Sync clocks on the cluster. On every node:
yum install ntp -y
chkconfig ntpd on
ntpdate pool.ntp.org
systemctl start ntpd
On the computing nodes node[1-2]:
systemctl enable slurmd.service
systemctl start slurmd.service
systemctl status slurmd.service
Setting up MariaDB database: master
Install MariaDB:
yum install mariadb-server mariadb-devel -y
Start the MariaDB service:
systemctl enable mariadb
systemctl start mariadb
systemctl status mariadb
Create the Slurm database user:
mysql
In mariaDB (use own password instead of 1234):
MariaDB[(none)]> GRANT ALL ON slurm_acct_db.* TO 'slurm'@'localhost' IDENTIFIED BY '1234' with grant option;
MariaDB[(none)]> SHOW VARIABLES LIKE 'have_innodb';
MariaDB[(none)]> FLUSH PRIVILEGES;
MariaDB[(none)]> CREATE DATABASE slurm_acct_db;
MariaDB[(none)]> quit;
Verify the databases grants for the slurm user:
mysql -p -u slurm
Tpye password for slurm: 1234. In mariaDB:
MariaDB[(none)]> show grants;
MariaDB[(none)]> quit;
Create a new file /etc/my.cnf.d/innodb.cnf containing:
[mysqld]
innodb_buffer_pool_size=1024M
innodb_log_file_size=64M
innodb_lock_wait_timeout=900
To implement this change you have to shut down the database and move/remove logfiles:
systemctl stop mariadb
mv /var/lib/mysql/ib_logfile? /tmp/
systemctl start mariadb
You can check the current setting in MySQL like so:
MariaDB[(none)]> SHOW VARIABLES LIKE 'innodb_buffer_pool_size';
Create slurmdbd configuration file:
vim /etc/slurm/slurmdbd.conf
Set up files and permissions:
chown slurm: /etc/slurm/slurmdbd.conf
chmod 600 /etc/slurm/slurmdbd.conf
touch /var/log/slurmdbd.log
chown slurm: /var/log/slurmdbd.log
Paste the slurmdbd.conf in Configs and paste it into slurmdbd.conf.
Some variables are:
DbdAddr=localhost
DbdHost=localhost
DbdPort=6819
StoragePass=1234
StorageLoc=slurm_acct_db
Try to run slurndbd manually to see the log:
slurmdbd -D -vvv
Terminate the process by Control+C when the testing is OK.
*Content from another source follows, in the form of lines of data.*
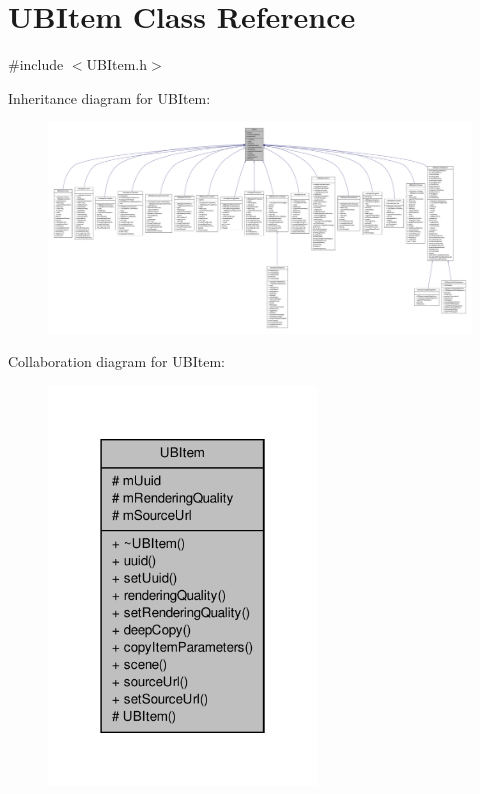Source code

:\hypertarget{class_u_b_item}{\section{U\-B\-Item Class Reference}
\label{d8/d1e/class_u_b_item}
}


{\ttfamily \#include $<$U\-B\-Item.\-h$>$}



Inheritance diagram for U\-B\-Item\-:
\nopagebreak
\begin{figure}[H]
\begin{center}
\leavevmode
\includegraphics[width=350pt]{d3/d90/class_u_b_item__inherit__graph}
\end{center}
\end{figure}


Collaboration diagram for U\-B\-Item\-:
\nopagebreak
\begin{figure}[H]
\begin{center}
\leavevmode
\includegraphics[width=202pt]{d4/d87/class_u_b_item__coll__graph}
\end{center}
\end{figure}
Start the slurmdbd service:
systemctl enable slurmdbd
systemctl start slurmdbd
systemctl status slurmdbd
On the master node:
systemctl enable slurmctld.service
systemctl start slurmctld.service
systemctl status slurmctld.service
Starting Notes adapted to install slurm for a CentOS 8 server running galaxy server
Above notes mostly work but some changes to note
wget https://download.schedmd.com/slurm/slurm-21.08.2.tar.bz2
mkdir /var/log/slurm
touch /var/log/slurm/slurmdbd.log
chown slurm /var/log/slurm/slurmdbd.log
Install drmaa packages and dependencies to build source
https://pypi.org/project/drmaa/
https://github.com/natefoo/slurm-drmaa
cd /usr/local
wget http://www.colm.net/files/ragel/ragel-6.10.tar.gz
tar xf ragel-6.10.tar.gz
cd ragel-6.10
./configure
make
sudo make install
cd /usr/local
wget http://ftp.gnu.org/pub/gnu/gperf/gperf-3.1.tar.gz
cd gperf-3.1
./configure
make
sudo make install
cd /usr/local
git clone https://github.com/natefoo/slurm-drmaa.git
cd slurm-drmaa
git submodule init && git submodule update
./autogen.sh
./configure , or
./configure --with-slurm-lib=/usr/local/lib/slurm
make
sudo make install
sudo /sbin/ldconfig -v | grep drmaa
libdrmaa.so.1 -> libdrmaa.so.1.0.8
pip install drmaa
Copy example conf files in /etc/slurm to actual conf files. Edit slurm.conf. You can set the partition name. See Quick Start User Guide
Use this to get slurm.conf Slurm Version 21.08 Configuration Tool
hostname -s
vclv99-252
vi slurm.conf
SlurmctldHost=vclv99-252
NodeName=vclv99-252 NodeAddr=152.7.99.252 CPUs=8 State=UNKNOWN
PartitionName=testing Nodes=ALL Default=YES MaxTime=INFINITE State=UP
Some useful commands to see if it's working. It may be necessary to use these commands and check the log files for errors, usually permission errors, until these commands are successful. Note that for slurm installed from source these commands are located in /usr/local/bin and /usr/local/sbin and would need to prefix the commands with path.
slurmdbd -D -vv
sinfo -Ne
NODELIST NODES PARTITION STATE
vclv99-252 1 testing* idle
slurmd -C
NodeName=vclv99-252 CPUs=8 Boards=1 SocketsPerBoard=2 CoresPerSocket=4 ThreadsPerCore=1 RealMemory=15580
UpTime=2-18:01:50
scontrol ping
Slurmctld(primary) at vclv99-252 is UP
Start 2 handlers or restart them if job_conf.xml is updated.
cd /usr/local/galaxy
cd .venv/bin
source activate
cd /usr/local/galaxy
./scripts/galaxy-main -c config/galaxy.yml --server-name handler0 --attach-to-pool job-handlers --pid-file handler0.pid --daemonize
./scripts/galaxy-main -c config/galaxy.yml --server-name handler1 --attach-to-pool job-handlers --pid-file handler1.pid --daemonize
Edit job_conf.xml
If workflows do not run and possibly with the message 'Flushed transaction for WorkflowInvocation' then change assign_with="db-skip-locked" to assign_with="db-self"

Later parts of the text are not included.